I love Tinder. Sorry mom. Catch me swiping on the toilet, in class and while I’m writing this article. If that makes me a trash person, I’m proudly a trash person.
So this past Friday, when my girlfriends and I found ourselves without plans, we decided to give Tinder Social a try.
Instead of swiping and matching with people you are attracted to the way you do on regular Tinder, on Tinder Social, you can form a group with your friends and swipe on other groups of friends. Once your friend groups match, you get put into a group chat where you all can talk to each other.
What I found was that Tinder Social is a lot like regular Tinder in that it’s a sausage fest. Most of the groups we interacted with were groups of all guys trying to find groups of all women. It seemed like people used the app more so to go on casual group dates rather than friend dates. The thirst was real.
Because there’s no direct message feature, men were really in the group chat claiming specific women. “You guys are all cute. Especially you, Mariam ;),” one guy sent, calling out my friend by name. We cringed.

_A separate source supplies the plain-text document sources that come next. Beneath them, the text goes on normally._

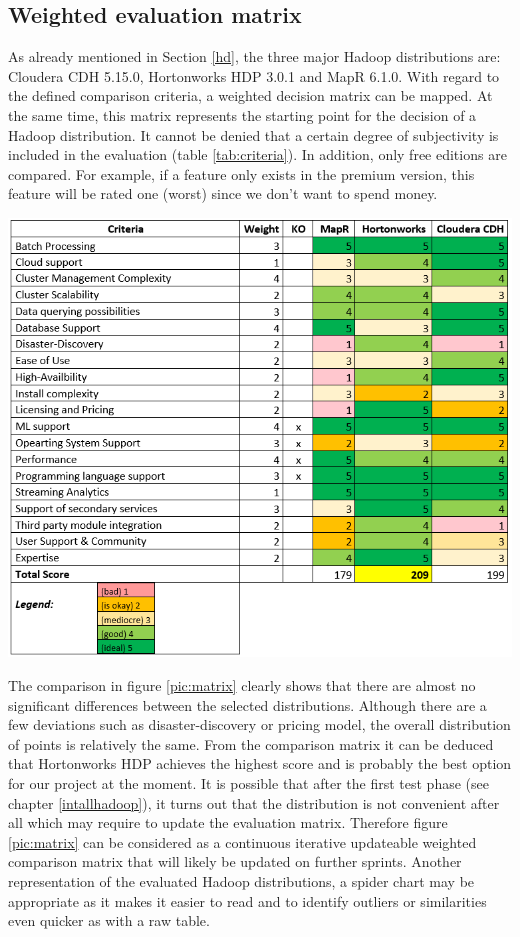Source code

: \subsection{Weighted evaluation matrix}\label{weight}
As already mentioned in Section \ref{hd}, the three major Hadoop distributions are: Cloudera CDH 5.15.0,
Hortonworks HDP 3.0.1 and MapR 6.1.0. With regard to the defined comparison criteria, a weighted
decision matrix can be mapped. At the same time, this matrix represents the starting point for the decision of a Hadoop distribution. It cannot be denied that a certain degree of subjectivity is included in the evaluation (table \ref{tab:criteria}). In addition, only free editions are compared. For example, if a feature only exists in the premium version, this feature will be rated one (worst) since we don’t want to spend money.
\begin{center}
\includegraphics[width=1.0\textwidth]{img/matrix}
\label{pic:matrix}
\end{center}
The comparison in figure \ref{pic:matrix} clearly shows that there are almost no significant differences between the selected distributions. Although there are a few deviations such as disaster-discovery or pricing model, the overall distribution of points is relatively the same. From the comparison matrix it can be deduced that Hortonworks HDP achieves the highest score and is probably the best option for our project at the moment. It is possible that after the first test phase (see chapter \ref{intallhadoop}), it turns out that the distribution is not convenient after all which may require to update the evaluation matrix. Therefore figure \ref{pic:matrix} can be considered as a continuous iterative updateable weighted comparison matrix that will likely be updated on further sprints. Another representation of the evaluated Hadoop distributions, a spider chart may be appropriate as it makes it easier to read and to identify outliers or similarities even quicker as with a raw table.
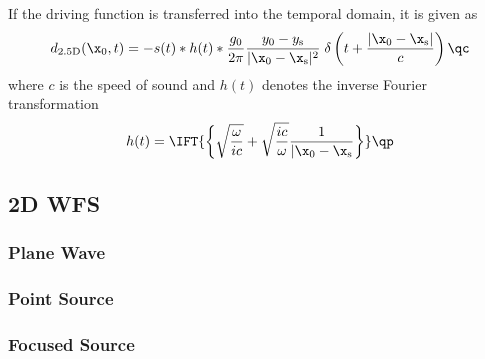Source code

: \documentclass{article}
\begin{document}
If the driving function 
is transferred into the temporal domain,
it is given as
\begin{equation}
    d_{\text{2.5D}}(\x_0,t) = -s(t) * h(t) *
    \frac{g_0}{2\pi}
    \frac{y_0 - y_\text{s}}{|\x_0-\x_\text{s}|^{2}}
    \;\delta\left(t + \frac{|\x_0-\x_\text{s}|}{c}\right)
    \qc
\label{eq:d}
\end{equation}
where $c$ is the speed of sound and
$h(t)$ denotes the inverse Fourier transformation
\begin{equation} 
    h(t) =
    \IFT{\biggl\{ \sqrt{\frac{\omega}{ic}} + \sqrt{\frac{ic}{\omega}}
    \frac{1}{|\x_0-\x_\text{s}} \biggr\}} 
    \qp
    \label{eq:h}
\end{equation}

\subsection{2D WFS}
\label{sec:wfs2d}

\subsubsection{Plane Wave}
\subsubsection{Point Source}
\subsubsection{Focused Source}

\end{document}
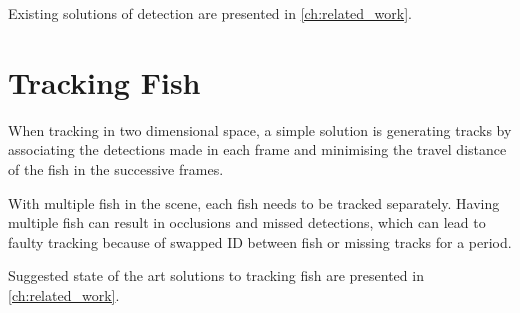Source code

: Existing solutions of detection are presented in \autoref{ch:related_work}. 

\section{Tracking Fish}
When tracking in two dimensional space, a simple solution is generating tracks by associating the detections made in each frame and minimising the travel distance of the fish in the successive frames.

With multiple fish in the scene, each fish needs to be tracked separately. Having multiple fish can result in occlusions and missed detections, which can lead to faulty tracking because of swapped ID between fish or missing tracks for a period.

Suggested state of the art solutions to tracking fish are presented in \autoref{ch:related_work}.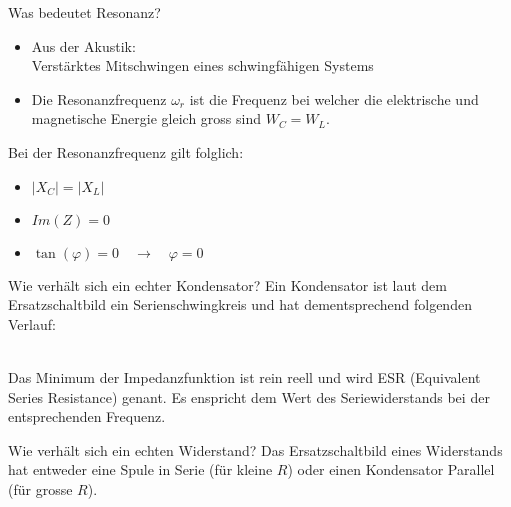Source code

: \begin{karte}{Was bedeutet Resonanz?}
	\begin{itemize}
		\item Aus der Akustik:\\
		Verstärktes Mitschwingen eines schwingfähigen Systems
		\item Die Resonanzfrequenz $\omega_r$ ist die Frequenz bei welcher die elektrische und magnetische Energie gleich gross sind $W_C = W_L$.
	\end{itemize}
	Bei der Resonanzfrequenz gilt folglich:
	\begin{itemize}
		\item $|X_C| = |X_L|$
		\item $Im(Z) = 0$
		\item $\tan (\varphi) = 0 \quad \rightarrow \quad \varphi = 0$
	\end{itemize}
\end{karte}

\begin{karte}{Wie verhält sich ein echter Kondensator?}
	Ein Kondensator ist laut dem Ersatzschaltbild ein Serienschwingkreis und hat dementsprechend folgenden Verlauf:
	
	\begin{minipage}{0.48\textwidth}
		\scalebox{.7}{}
	\end{minipage}
	\begin{minipage}{0.48\textwidth}
		
	\end{minipage}\\[5pt]
	Das Minimum der Impedanzfunktion ist rein reell und wird ESR (Equivalent Series Resistance) genant. Es enspricht dem Wert des Seriewiderstands bei der entsprechenden Frequenz.
\end{karte}

\begin{karte}{Wie verhält sich ein echten Widerstand?}
	Das Ersatzschaltbild eines Widerstands hat entweder eine Spule in Serie (für  kleine $R$) oder einen Kondensator Parallel (für grosse $R$).
	
	\begin{minipage}{0.48\textwidth}
		\scalebox{.85}{}
	\end{minipage}
	\begin{minipage}{0.48\textwidth}
		
	\end{minipage}\\[5pt]
\end{karte}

We ended up accumulating a lot of matches — but actually conversing with them was as difficult; it was overwhelming.
There was at least three groups that started conversations with “How much does a polar bear weigh?” Most preferred to start conversations with terrible gifs. How do you even respond to a gif of Bob Saget raising his eyebrows? I was shook.
As a group of black women, we expected not to get a lot of matches. However, what happened was that groups swiped right because we were women and then later realized we were black. The worst of it came from two groups of white men.
“We’re in the KKK” one troll squawked. Our next troll was not so creative. He just called us the n-word. With the hard r, y’all. I almost broke my finger un-matching.